Birdwatch News Archive
The Blakeney Point Sandwich Tern colony has had its best year ever. Photo: Ajay Tegala (Seasonal Ranger, Blakeney Point, National Trust).
A tern for the better
Posted on: 05 Sep 2012
In contrast to the bad news from many seabird colonies around the British coast, the Sandwich Terns on Blakeney Point had a remarkable breeding season this year.
Sandwich Terns on Blakeney Point, Norfolk, produced 2200 chicks from 3735 nests this summer. This comes after a horrendous decline 12 years ago, when no more than 26 young were produced from a pitiful maximum of 75 nests. Numbers have fortunately climbed, with the average recent productivity since being about 900 young from 2,500 nests, a healthy number from the species' apparently risky ground-nesting breeding strategy, as previously reported in Birdwatch.
A Sandwich Tern chick safe in the protected are of Blakeney NNR. Photo: Ajay Tegala (
Seasonal Ranger, Blakeney Point
This success has meant that Blakeney Point, which is within the National Trust's Blakeney NNR, has yet again supported more than 30 per cent of the breeding British Sandwich Tern population.
The figures come as a result of a carefully planned minimum disturbance count in late May, by which time most birds should have laid eggs. Schedule One licensed rangers carefully marked each nest with a small piece of dried macaroni from bags with a known count inside. The method was suggested by former warden and artist James McCallum, also an occasional Birdwatch contributor, whose new book on Blakeney Point will be available at the end of this year, accompanied by an exhibition.

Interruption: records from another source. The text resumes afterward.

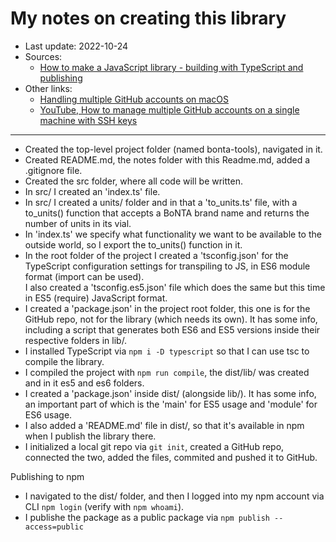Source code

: # My notes on creating this library

- Last update: 2022-10-24
- Sources:
  - [How to make a JavaScript library - building with TypeScript and publishing](https://youtu.be/vRmLTZyq57U)
- Other links:
  - [Handling multiple GitHub accounts on macOS](https://gist.github.com/Jonalogy/54091c98946cfe4f8cdab2bea79430f9)
  - [YouTube, How to manage multiple GitHub accounts on a single machine with SSH keys](https://www.youtube.com/watch?v=J63meQ83yyI)

---

- Created the top-level project folder (named bonta-tools), navigated
  in it.
- Created README.md, the notes folder with this Readme.md, added
  a \.gitignore file.
- Created the src folder, where all code will be written.
- In src/ I created an 'index.ts' file. 
- In src/ I created a units/ folder and in that a 'to_units.ts' file,
  with a to_units() function that accepts a BoNTA brand name and returns
  the number of units in its vial.
- In 'index.ts' we specify what functionality we want to be available
  to the outside world, so I export the to_units() function in it.
- In the root folder of the project I created a 'tsconfig.json' for 
  the TypeScript configuration settings for transpiling to JS, in ES6
  module format (import can be used).  
  I also created a 'tsconfig.es5.json' file which does the same but
  this time in ES5 (require) JavaScript format.  
- I created a 'package.json' in the project root folder, this one is
  for the GitHub repo, not for the library (which needs its own). It
  has some info, including a script that generates both ES6 and ES5
  versions inside their respective folders in lib/.  
- I installed TypeScript via `npm i -D typescript` so that I can use
  tsc to compile the library.  
- I compiled the project with `npm run compile`, the dist/lib/ was
  created and in it es5 and es6 folders.  
- I created a 'package.json' inside dist/ (alongside lib/). It has
  some info, an important part of which is the 'main' for ES5 usage
  and 'module' for ES6 usage.  
- I also added a 'README.md' file in dist/, so that it's available
  in npm when I publish the library there.  
- I initialized a local git repo via `git init`, created a GitHub
  repo, connected the two, added the files, commited and pushed it
  to GitHub.  

Publishing to npm  

- I navigated to the dist/ folder, and then I logged into my npm 
  account via CLI `npm login` (verify with `npm whoami`).  
- I publishe the package as a public package via `npm publish --access=public`




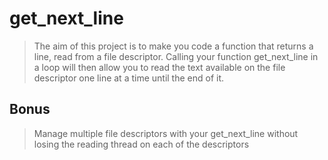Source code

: # get_next_line
> The aim of this project is to make you code a function that returns a line, read from a file descriptor.
Calling your function get_next_line in a loop will then allow you to read the text available on the file descriptor one line at a time until the end of it.
## Bonus
> Manage multiple file descriptors with your get_next_line without losing the reading thread on each of the descriptors
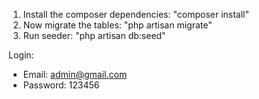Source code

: 1. Install the composer dependencies: "composer install"
2. Now migrate the tables: "php artisan migrate"
3. Run seeder: "php artisan db:seed"


Login:
- Email: admin@gmail.com
- Password: 123456
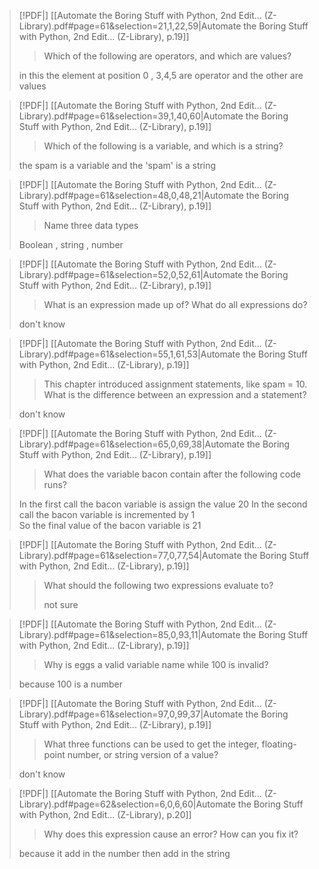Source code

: 


> [!PDF|] [[Automate the Boring Stuff with Python, 2nd Edit... (Z-Library).pdf#page=61&selection=21,1,22,59|Automate the Boring Stuff with Python, 2nd Edit... (Z-Library), p.19]]
> > Which of the following are operators, and which are values?
> 
>  in this the element at position  0 , 3,4,5  are operator and the other are values 

> [!PDF|] [[Automate the Boring Stuff with Python, 2nd Edit... (Z-Library).pdf#page=61&selection=39,1,40,60|Automate the Boring Stuff with Python, 2nd Edit... (Z-Library), p.19]]
> > Which of the following is a variable, and which is a string?
> 
> the spam is  a variable and the 'spam' is a string 


> [!PDF|] [[Automate the Boring Stuff with Python, 2nd Edit... (Z-Library).pdf#page=61&selection=48,0,48,21|Automate the Boring Stuff with Python, 2nd Edit... (Z-Library), p.19]]
> > Name three data types
> 
> Boolean ,  string , number 

> [!PDF|] [[Automate the Boring Stuff with Python, 2nd Edit... (Z-Library).pdf#page=61&selection=52,0,52,61|Automate the Boring Stuff with Python, 2nd Edit... (Z-Library), p.19]]
> > What is an expression made up of? What do all expressions do?
> 
> don't know  


> [!PDF|] [[Automate the Boring Stuff with Python, 2nd Edit... (Z-Library).pdf#page=61&selection=55,1,61,53|Automate the Boring Stuff with Python, 2nd Edit... (Z-Library), p.19]]
> > This chapter introduced assignment statements, like spam = 10. What is the difference between an expression and a statement?
> 
> don't know 


> [!PDF|] [[Automate the Boring Stuff with Python, 2nd Edit... (Z-Library).pdf#page=61&selection=65,0,69,38|Automate the Boring Stuff with Python, 2nd Edit... (Z-Library), p.19]]
> > What does the variable bacon contain after the following code runs?
> 
> In the first  call the bacon variable is assign the value 20 
> In the second call the bacon variable is incremented by 1  
> So the final value of the bacon variable is 21 


> [!PDF|] [[Automate the Boring Stuff with Python, 2nd Edit... (Z-Library).pdf#page=61&selection=77,0,77,54|Automate the Boring Stuff with Python, 2nd Edit... (Z-Library), p.19]]
> > What should the following two expressions evaluate to?
> > 
> > not sure 

> [!PDF|] [[Automate the Boring Stuff with Python, 2nd Edit... (Z-Library).pdf#page=61&selection=85,0,93,11|Automate the Boring Stuff with Python, 2nd Edit... (Z-Library), p.19]]
> > Why is eggs a valid variable name while 100 is invalid?
> 
> because 100 is a number 

> [!PDF|] [[Automate the Boring Stuff with Python, 2nd Edit... (Z-Library).pdf#page=61&selection=97,0,99,37|Automate the Boring Stuff with Python, 2nd Edit... (Z-Library), p.19]]
> > What three functions can be used to get the integer, floating-point number, or string version of a value?
> 
> don't know 


> [!PDF|] [[Automate the Boring Stuff with Python, 2nd Edit... (Z-Library).pdf#page=62&selection=6,0,6,60|Automate the Boring Stuff with Python, 2nd Edit... (Z-Library), p.20]]
> > Why does this expression cause an error? How can you fix it?
> 
> because it  add in the number then add in the string 
>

The shingle and sand dunes of the western tip of Blakeney Point also holds important colonies of Little Tern, and with the addition of Common and Arctic Tern, this makes it one of the best sites for terns in Britain. Terns from the colony can be seen fishing and roosting all around the East Anglian coast, often in good numbers.
This year marks the centenary of the National Trust’s ownership and management of Blakeney Point. For 100 years, the wildlife of the Point has been monitored by National Trust wardens. Back in 1912, there were more Common than Sandwich Terns and more Common than Grey Seals, today this has reversed in both cases.
The length and topography of the spit have also changed over the last century, with dunes eroding and forming and the point growing in a westerly direction.
National Trust Seasonal Warden at Blakeney Point, Ajay Tegala, commented on the Sandwich Tern breeding success, saying: "A constant throughout the past 100 years has been the point’s importance for wildlife and the need to protect this special place forever, for everyone. We are delighted that we have had such a success in this landmark year."